Activity:
Which lines in the records below contain the word "已分配资源的服务器"? Copy each one out.
START Supplied entries
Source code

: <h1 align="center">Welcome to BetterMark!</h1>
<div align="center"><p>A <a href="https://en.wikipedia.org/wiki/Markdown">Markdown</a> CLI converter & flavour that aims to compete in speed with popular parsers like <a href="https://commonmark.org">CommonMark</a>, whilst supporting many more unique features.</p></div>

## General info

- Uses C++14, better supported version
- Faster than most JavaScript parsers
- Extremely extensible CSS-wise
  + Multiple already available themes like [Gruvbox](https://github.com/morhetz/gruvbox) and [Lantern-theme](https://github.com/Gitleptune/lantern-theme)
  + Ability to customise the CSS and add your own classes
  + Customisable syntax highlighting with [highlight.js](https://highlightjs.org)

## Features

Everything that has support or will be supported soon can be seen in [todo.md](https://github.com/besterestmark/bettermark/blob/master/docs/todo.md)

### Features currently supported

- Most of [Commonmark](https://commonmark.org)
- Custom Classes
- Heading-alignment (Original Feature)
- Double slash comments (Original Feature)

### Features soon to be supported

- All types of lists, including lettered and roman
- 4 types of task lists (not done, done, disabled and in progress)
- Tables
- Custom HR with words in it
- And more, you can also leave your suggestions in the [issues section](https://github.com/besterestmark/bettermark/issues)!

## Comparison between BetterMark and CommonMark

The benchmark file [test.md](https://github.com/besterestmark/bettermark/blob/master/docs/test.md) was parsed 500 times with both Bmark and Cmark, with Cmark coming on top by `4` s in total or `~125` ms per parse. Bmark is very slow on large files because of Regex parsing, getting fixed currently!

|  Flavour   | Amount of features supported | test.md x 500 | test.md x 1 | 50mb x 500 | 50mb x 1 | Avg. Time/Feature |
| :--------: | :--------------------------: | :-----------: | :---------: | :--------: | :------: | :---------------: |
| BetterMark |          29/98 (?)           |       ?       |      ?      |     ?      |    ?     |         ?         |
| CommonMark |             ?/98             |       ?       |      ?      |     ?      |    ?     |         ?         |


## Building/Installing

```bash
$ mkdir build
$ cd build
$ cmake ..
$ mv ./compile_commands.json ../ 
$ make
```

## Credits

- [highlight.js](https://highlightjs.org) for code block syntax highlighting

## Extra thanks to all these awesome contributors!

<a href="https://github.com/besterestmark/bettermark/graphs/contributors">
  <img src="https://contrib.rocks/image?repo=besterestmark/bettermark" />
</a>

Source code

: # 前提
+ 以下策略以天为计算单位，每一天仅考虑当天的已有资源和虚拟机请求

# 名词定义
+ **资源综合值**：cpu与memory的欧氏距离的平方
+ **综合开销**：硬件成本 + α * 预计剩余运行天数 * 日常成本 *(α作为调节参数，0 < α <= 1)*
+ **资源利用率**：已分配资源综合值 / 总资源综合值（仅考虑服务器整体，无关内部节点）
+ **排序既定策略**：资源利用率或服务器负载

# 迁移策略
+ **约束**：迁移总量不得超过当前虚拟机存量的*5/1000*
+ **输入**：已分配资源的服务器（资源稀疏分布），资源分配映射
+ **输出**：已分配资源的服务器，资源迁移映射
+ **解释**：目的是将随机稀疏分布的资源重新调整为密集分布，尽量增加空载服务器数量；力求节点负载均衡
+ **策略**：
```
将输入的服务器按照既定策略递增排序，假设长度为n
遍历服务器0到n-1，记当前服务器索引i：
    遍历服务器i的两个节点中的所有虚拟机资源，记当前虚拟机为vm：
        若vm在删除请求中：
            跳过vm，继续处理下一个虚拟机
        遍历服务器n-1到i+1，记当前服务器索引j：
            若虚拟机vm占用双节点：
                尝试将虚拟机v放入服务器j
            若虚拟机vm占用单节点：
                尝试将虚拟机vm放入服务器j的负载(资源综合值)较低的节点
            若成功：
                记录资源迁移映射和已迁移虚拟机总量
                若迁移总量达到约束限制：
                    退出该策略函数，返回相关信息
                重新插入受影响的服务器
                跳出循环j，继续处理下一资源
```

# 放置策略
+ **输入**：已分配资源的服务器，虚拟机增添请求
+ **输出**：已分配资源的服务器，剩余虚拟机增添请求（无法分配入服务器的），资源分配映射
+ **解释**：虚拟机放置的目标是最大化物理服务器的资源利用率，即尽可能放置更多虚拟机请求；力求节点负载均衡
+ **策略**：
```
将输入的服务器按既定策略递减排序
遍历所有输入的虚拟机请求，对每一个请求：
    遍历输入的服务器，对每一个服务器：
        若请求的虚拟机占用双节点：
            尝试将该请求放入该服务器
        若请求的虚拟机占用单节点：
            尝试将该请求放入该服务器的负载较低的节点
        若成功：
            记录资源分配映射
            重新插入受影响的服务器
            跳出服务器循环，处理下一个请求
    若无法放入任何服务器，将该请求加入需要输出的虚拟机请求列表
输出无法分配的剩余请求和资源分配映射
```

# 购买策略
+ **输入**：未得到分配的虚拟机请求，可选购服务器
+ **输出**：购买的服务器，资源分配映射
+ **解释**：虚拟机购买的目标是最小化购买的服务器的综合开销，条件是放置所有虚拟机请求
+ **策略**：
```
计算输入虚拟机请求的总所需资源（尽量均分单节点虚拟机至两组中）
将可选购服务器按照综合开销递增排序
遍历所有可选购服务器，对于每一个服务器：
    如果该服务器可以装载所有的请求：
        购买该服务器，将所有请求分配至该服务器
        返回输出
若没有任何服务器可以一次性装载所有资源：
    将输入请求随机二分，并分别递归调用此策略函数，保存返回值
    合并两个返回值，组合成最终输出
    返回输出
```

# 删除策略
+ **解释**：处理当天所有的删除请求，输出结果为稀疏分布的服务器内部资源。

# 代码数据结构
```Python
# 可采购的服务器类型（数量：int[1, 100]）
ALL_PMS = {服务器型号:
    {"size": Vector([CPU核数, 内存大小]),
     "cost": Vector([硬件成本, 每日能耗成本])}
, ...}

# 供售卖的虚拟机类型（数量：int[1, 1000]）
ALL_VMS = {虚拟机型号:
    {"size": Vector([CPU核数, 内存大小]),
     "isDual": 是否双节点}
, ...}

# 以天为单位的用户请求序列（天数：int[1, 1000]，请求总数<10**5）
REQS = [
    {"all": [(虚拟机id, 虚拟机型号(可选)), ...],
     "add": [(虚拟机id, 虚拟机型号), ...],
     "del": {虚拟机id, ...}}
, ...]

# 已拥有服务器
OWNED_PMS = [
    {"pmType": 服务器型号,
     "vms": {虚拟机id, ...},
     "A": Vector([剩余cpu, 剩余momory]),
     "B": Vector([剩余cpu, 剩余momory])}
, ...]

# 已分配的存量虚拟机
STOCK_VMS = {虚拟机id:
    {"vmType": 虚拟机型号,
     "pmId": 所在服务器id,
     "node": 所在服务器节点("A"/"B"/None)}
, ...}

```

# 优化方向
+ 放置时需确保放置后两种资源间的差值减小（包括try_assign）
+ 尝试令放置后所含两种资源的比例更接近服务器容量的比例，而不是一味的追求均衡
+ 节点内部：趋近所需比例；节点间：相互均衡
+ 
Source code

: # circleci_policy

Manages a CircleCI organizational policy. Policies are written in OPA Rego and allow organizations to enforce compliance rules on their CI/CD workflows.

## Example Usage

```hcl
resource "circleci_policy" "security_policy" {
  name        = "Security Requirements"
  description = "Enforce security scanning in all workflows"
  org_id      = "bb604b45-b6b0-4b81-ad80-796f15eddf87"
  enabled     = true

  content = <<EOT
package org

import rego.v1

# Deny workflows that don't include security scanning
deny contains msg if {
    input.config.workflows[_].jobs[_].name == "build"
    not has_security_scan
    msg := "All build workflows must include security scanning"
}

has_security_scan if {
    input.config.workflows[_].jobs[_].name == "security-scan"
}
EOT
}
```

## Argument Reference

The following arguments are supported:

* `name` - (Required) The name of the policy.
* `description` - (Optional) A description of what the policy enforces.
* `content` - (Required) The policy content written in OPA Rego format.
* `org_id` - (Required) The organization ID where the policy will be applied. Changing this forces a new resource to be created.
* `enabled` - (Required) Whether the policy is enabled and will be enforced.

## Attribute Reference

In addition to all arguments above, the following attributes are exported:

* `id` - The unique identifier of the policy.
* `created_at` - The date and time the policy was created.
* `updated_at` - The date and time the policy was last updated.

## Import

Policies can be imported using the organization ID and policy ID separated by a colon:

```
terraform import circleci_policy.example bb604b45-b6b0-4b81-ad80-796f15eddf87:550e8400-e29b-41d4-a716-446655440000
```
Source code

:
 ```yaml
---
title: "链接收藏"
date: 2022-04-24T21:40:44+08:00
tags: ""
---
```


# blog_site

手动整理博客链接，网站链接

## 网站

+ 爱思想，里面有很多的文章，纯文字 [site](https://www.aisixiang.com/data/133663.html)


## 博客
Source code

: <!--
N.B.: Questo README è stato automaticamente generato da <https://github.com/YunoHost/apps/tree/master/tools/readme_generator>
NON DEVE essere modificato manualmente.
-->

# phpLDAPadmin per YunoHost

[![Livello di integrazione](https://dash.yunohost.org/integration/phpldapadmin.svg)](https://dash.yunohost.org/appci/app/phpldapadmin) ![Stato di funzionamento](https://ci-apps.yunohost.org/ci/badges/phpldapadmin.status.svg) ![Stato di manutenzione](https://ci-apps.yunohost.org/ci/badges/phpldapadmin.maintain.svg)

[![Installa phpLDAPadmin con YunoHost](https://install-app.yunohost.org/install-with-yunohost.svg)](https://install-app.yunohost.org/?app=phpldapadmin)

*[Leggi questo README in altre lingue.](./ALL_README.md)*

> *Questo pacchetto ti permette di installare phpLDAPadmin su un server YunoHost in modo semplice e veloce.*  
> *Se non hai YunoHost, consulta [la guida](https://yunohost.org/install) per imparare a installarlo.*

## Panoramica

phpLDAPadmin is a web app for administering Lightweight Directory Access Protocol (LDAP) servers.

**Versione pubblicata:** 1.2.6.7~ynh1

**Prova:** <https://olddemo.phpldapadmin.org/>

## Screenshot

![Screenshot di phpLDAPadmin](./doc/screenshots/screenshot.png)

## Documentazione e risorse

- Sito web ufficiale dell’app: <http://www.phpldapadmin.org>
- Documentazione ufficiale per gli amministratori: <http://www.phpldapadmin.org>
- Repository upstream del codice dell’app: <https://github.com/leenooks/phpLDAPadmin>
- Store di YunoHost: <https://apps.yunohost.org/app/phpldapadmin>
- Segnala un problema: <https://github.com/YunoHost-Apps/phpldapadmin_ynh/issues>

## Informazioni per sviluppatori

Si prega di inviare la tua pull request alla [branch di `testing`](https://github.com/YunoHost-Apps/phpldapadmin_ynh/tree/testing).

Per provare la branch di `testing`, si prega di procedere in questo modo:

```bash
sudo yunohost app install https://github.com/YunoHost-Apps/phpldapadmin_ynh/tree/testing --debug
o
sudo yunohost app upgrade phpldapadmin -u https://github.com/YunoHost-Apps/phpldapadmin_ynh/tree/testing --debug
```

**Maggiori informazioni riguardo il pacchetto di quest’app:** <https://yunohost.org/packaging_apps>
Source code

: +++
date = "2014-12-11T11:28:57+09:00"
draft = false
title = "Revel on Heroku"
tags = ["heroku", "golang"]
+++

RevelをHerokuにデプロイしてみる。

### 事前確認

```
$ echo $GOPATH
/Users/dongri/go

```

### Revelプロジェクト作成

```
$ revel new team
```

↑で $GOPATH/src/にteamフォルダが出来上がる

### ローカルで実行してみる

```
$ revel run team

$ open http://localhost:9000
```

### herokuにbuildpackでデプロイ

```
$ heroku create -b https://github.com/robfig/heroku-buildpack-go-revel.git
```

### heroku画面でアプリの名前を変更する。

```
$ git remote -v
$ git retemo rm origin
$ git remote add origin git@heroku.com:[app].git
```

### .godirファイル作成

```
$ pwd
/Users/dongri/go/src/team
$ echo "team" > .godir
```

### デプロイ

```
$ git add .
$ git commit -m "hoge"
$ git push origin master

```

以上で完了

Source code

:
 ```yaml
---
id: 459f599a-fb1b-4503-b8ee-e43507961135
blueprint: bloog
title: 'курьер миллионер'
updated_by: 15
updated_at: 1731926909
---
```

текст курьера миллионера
END Supplied entries
Answer:
+ **输入**：已分配资源的服务器（资源稀疏分布），资源分配映射
+ **输出**：已分配资源的服务器，资源迁移映射
+ **输入**：已分配资源的服务器，虚拟机增添请求
+ **输出**：已分配资源的服务器，剩余虚拟机增添请求（无法分配入服务器的），资源分配映射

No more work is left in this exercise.